Ever felt that way?  Certainly, His was an extraordinary circumstance, in that most of us have not faced what we knew would be the cruelest and most painful of deaths by murder. However, perhaps you have found yourself facing the uncertainty of cancer, or have had a child who was such a prodigal that you found yourself hanging precariously at the end of your rope, or have sat, alone, at the farthest outpost of a devastated marriage with no more hope for restoration. In situations such as these, the “heavy” in your heart certainly would threaten to crush it altogether.  

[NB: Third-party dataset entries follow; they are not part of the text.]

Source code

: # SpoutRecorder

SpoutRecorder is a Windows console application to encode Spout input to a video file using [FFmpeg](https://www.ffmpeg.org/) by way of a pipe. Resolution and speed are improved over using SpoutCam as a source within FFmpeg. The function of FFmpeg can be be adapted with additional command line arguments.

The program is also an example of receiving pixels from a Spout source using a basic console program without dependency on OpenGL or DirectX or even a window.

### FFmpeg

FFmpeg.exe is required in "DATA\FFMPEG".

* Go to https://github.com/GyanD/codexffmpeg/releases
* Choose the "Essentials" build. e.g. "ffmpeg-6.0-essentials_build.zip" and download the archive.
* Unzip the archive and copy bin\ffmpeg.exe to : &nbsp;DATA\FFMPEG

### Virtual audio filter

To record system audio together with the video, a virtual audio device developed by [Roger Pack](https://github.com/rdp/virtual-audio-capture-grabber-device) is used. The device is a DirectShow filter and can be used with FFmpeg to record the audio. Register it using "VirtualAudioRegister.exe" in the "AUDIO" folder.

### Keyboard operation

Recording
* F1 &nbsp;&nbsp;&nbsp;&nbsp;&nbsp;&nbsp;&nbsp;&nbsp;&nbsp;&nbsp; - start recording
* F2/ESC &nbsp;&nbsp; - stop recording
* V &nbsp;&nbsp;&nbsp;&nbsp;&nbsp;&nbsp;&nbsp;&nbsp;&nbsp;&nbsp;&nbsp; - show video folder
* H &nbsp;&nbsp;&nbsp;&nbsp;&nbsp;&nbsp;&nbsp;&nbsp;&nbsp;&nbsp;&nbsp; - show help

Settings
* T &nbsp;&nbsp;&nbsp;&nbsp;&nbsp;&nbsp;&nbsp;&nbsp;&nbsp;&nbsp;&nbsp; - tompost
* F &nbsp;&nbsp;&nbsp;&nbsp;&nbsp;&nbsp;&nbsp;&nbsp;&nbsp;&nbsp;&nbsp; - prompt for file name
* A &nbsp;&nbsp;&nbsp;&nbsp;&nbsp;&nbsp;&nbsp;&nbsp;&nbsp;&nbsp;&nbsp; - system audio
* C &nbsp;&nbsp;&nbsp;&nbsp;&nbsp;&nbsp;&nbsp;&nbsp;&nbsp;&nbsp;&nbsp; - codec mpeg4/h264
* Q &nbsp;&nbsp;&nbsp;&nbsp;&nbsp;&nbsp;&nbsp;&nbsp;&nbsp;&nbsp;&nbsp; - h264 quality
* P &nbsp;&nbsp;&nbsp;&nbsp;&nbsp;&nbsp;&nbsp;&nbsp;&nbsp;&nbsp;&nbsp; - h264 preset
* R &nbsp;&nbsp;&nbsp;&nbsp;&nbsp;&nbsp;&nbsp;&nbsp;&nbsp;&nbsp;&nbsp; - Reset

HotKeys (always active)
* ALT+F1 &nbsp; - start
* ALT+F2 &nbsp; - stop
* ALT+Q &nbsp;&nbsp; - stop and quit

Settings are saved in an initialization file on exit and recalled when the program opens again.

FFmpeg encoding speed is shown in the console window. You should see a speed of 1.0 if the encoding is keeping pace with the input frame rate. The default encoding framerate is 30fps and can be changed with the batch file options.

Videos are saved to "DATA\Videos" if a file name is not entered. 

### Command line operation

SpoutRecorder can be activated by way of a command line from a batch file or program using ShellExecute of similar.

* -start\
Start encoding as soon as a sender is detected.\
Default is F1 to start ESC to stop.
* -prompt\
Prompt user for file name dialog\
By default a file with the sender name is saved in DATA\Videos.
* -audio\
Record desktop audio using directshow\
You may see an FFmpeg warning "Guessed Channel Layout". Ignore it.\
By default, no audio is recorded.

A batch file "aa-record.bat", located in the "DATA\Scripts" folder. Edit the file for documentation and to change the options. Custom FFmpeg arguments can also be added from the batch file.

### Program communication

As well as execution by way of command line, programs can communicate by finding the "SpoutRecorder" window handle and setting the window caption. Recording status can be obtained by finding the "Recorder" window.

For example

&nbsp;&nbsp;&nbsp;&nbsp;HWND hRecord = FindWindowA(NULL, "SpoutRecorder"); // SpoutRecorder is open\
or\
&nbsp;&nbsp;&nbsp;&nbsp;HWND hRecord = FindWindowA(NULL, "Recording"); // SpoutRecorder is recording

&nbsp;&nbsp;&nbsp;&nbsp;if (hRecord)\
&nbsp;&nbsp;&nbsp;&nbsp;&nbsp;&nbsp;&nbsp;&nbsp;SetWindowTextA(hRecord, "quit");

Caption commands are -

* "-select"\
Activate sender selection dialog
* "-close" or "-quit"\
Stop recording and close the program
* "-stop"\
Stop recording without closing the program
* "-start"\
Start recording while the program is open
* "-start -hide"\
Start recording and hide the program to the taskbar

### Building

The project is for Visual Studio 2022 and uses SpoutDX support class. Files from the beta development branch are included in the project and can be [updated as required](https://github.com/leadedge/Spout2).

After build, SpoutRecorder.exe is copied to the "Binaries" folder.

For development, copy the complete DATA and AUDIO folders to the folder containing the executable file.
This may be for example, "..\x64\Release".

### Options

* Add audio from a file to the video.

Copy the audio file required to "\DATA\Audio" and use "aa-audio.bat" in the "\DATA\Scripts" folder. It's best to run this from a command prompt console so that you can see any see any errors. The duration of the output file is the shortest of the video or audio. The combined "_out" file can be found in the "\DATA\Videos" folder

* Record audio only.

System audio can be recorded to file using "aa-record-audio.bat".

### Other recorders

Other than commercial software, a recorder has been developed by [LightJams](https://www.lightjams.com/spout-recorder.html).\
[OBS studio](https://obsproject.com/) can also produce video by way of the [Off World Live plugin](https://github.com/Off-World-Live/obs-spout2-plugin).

What if you’re like me?  Maybe your “heavy” is not of the end-of-the-world variety, but is still something that makes you feel that your heart has turned to stone, heavy in your chest. Where we may not be “dying of sorrow”, we can still take comfort in the fact that even Jesus suffered from “distress of mind”.  If He felt the way we do, then maybe we should take a good look at how He handled it.
And going a little farther, He threw Himself upon the ground on His face and prayed saying, “My Father, if it is possible, let this cup pass away from Me; nevertheless, not what I will [not what I desire], but as You will and desire.”

Matthew 26:39 (Amplified)

When He felt afraid, depressed, grief-stricken, and filled with sorrow, He…
  • had others join and “keep watch” with Him 
  • fell on His face in submission and worship before the Father
  • asked for what He desired 
  • worshipped God through surrendering to His (God’s) will, and not His (Jesus’) own.
Sometimes, when I have a heavy heart, I feel tempted to withdraw. But, while Jesus did withdraw to spend time in prayer with God, He also surrounded Himself by those He trusted to pray and keep watch with Him.  Having others cover us in times of heaviness is crucial.
Jesus fell on His face in the most submissive pose He could. This is an act that we can emulate as a show of submission, brokenness and surrender. 
With a surrendered heart, He still boldly approached the throne with His request. He asked God from the depth of His being to remove the heaviness and spare Him from it. We are free to ask God to do the same for us.
BUT, the final action of Jesus was one of worship.  He conceded His own will and desires to those of the Father.  If our desires won’t line up with God’s for our lives, our circumstances, our heavy hearts, then let’s WORSHIP Him for fulfilling His will and desire instead. Let’s worship Him with our surrender to the amazing things He will do in and through our pain.
If this post finds your heart heavy, let’s, you and me, surround one another and pray – keep watch – as we work it out with God.  
Take comfort that your Jesus gets it. 
And if He doesn’t remove the heavy in your heart right away, He’ll be faithful to help you bear it as His will is worked out for your greater good.